Dün medyaya yansıyan şiddet sahneleri, Cuma Namazı çıkışı protesto gösterileri, İsrail güvenlik güçlerinin acımasızca saldırıları önümüzdeki günlerin çok şeye gebe olduğunun habercisidir. Kudüs, ilk kıblemizdir; Miraç mucizesinin muazzez hatırasıdır. Üç dinin kesişme noktası olan Kudüs’ün İsrail’in başkenti olarak tanınması din savaşlarını tetikleyecek, husumet ve dehşet verici eylemler yer kürenin her yerine yayılabilecektir. Tehlike anormal boyuttadır. Felaket yanı başımızdadır. ABD, 1947 ve 1980 yıllarında alınanlar başta olmak üzere, Birleşmiş Milletler kararlarını hiçe saymış, uluslararası anlaşmaları inkâr etmiştir. Barış ve istikrar için, 1967 sınırları dâhilinde, başkenti Doğu Kudüs olan, bağımsız ve egemen bir Filistin devletinin kurulmasının önüne sürekli engeller çıkarılmaktadır. İsrail yangına körükle giderken, ABD bölgeyi ateşe vermek için harekete geçmiştir. Elbette, Kudüs’ün başkent olarak tanınması manen, vicdanen ve tarihen imkânsızdır. ABD’nin bu ısrar ve inadını çok kararlı bir şekilde kınadığımız herkesçe bilinmelidir. Türkiye’nin öncülüğünde, Sayın Cumhurbaşkanı’nın zirve başkanı sıfatıyla 13 Aralık 2017’de İstanbul’da gerçekleşecek İslam İşbirliği Teşkilatı toplantısı tarihi önemdedir. Bu toplantı mutlaka desteklenmelidir. 57 İslam ülkesi arasındaki ilişkiler güçlenmeli, bunlar gereken tavrını ABD’ye ve İsrail’e karşı mutlaka göstermelidir. Önemle diyorum ki, Filistin, başkenti Doğu Kudüs, bağımsız ve egemen bir devlet yapısıyla kabullenilmeli, tanınmalı, ilanı yapılmalıdır. Ayrıca Türkiye, Kudüs kararı geri çekilesiye kadar, İsraille diplomatik temsilcilik seviyesini en düşük noktaya indirmeli, hatta geçici olarak kapatmalıdır. İslam ülkeleri, İsrail’le kurulmuş siyasi, ekonomik ve diplomatik ilişkileri gözden geçirmeli, zorunluluk halleri dışında irtibat ve diyaloglar askıya alınmalıdır. Birleşmiş Milletler toplanmakla kalmamalı, kalıcı, etkili karar ve yaptırımları süratle alacak iradeyi sergilemelidir. Kudüs kutsalımız, kıvancımız, inancımızın emanetidir. Kudüs Müslümandır, mihverdir, müşrik ve batıl heveslere rehin ve teslim edilemeyecektir” diye konuştu.
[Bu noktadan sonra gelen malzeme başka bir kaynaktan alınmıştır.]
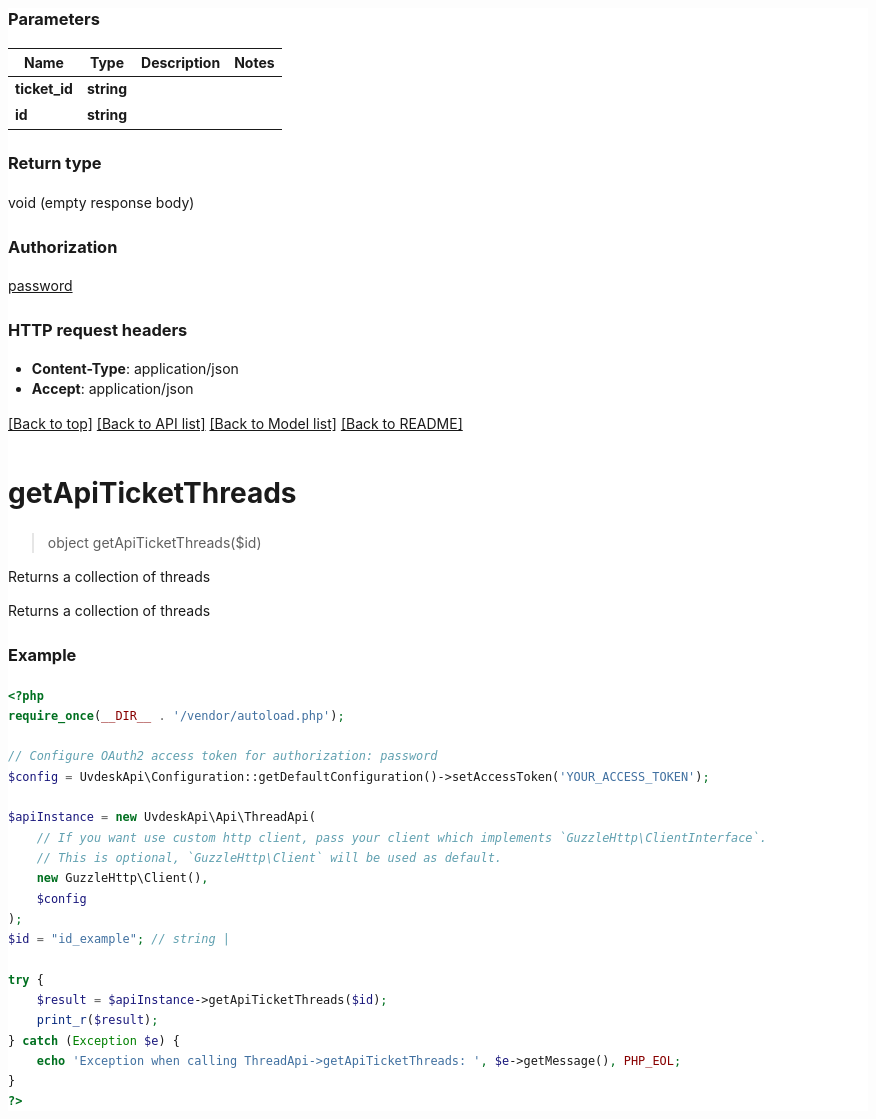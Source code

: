 ### Parameters

Name | Type | Description  | Notes
------------- | ------------- | ------------- | -------------
 **ticket_id** | **string**|  |
 **id** | **string**|  |

### Return type

void (empty response body)

### Authorization

[password](../../README.md#password)

### HTTP request headers

 - **Content-Type**: application/json
 - **Accept**: application/json

[[Back to top]](#) [[Back to API list]](../../README.md#documentation-for-api-endpoints) [[Back to Model list]](../../README.md#documentation-for-models) [[Back to README]](../../README.md)

# **getApiTicketThreads**
> object getApiTicketThreads($id)

Returns a collection of threads

Returns a collection of threads

### Example
```php
<?php
require_once(__DIR__ . '/vendor/autoload.php');

// Configure OAuth2 access token for authorization: password
$config = UvdeskApi\Configuration::getDefaultConfiguration()->setAccessToken('YOUR_ACCESS_TOKEN');

$apiInstance = new UvdeskApi\Api\ThreadApi(
    // If you want use custom http client, pass your client which implements `GuzzleHttp\ClientInterface`.
    // This is optional, `GuzzleHttp\Client` will be used as default.
    new GuzzleHttp\Client(),
    $config
);
$id = "id_example"; // string | 

try {
    $result = $apiInstance->getApiTicketThreads($id);
    print_r($result);
} catch (Exception $e) {
    echo 'Exception when calling ThreadApi->getApiTicketThreads: ', $e->getMessage(), PHP_EOL;
}
?>
```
“2019 SEÇİMLERİ ÇOK ÇETİN GEÇECEK”

Türkiye’nin yönetimde ilk durak yeri, ilk imtihan sahasının yerel yönetimler olduğuna değinen Bahçeli, “Önümüzde ilk hedef Mart 2019’da yapılacak Mahalli İdareler Seçimleri’dir. Bu seçimlere çok sıkı, çok yoğun, çok etkili bir şekilde hazırlık yapacağız. Sempatiyle birlikte empati kuracağız. Ve Allah’ın izniyle mutlaka başaracağız, seçimlerden alnımızın akıyla çıkacağız. Mart 2019 Mahalli İdareler Seçimleri, aynı zamanda 2019’un Kasım ayında yapılacak Cumhurbaşkanı ve Milletvekili Genel Seçimleri için de bir işaret fişeği, bir deneyim olacak; milli iradenin istikamet ve tercihi hakkında bizlere bir fikir verecektir. Mahalli İdareler Seçimleri’nde gücümüzü gösterir, milletimizin takdir ve teveccühüne layık olursak, inanıyorum ki, diğer iki seçime güçlü bir şekilde mührümüzü vurmak kaçınılmaz bir siyaset ve demokrasi gerçeği olacaktır. Şimdiden hazırlıklarımızı buna göre yapmalıyız. Şimdiden çalışmalarımızı derinleştirmek, vatandaşlarımızın elinden tutmak, kapısını çalmak, gönüllerine girmek durumundayız. Boşa geçecek zaman kalmamıştır. Zira 2019 hem zorlu hem de çetin geçecektir. Buna dikkat etmek, sanki yarın seçim varmış gibi, sanki yarın kader seçimine giriliyormuş gibi dakik, atik ve hazırlıklı olmak ertelenemez bir ihtiyaçtır. 2019 Mart’ında kapıdan bakmak, kazma kürek yakmak istemiyoruz. Yolu yok, başaracağız. Çaresi yok, kazanacağız. Seçeneği yok, üç hilali mahalli idarelerin burcuna dikeceğiz” dedi.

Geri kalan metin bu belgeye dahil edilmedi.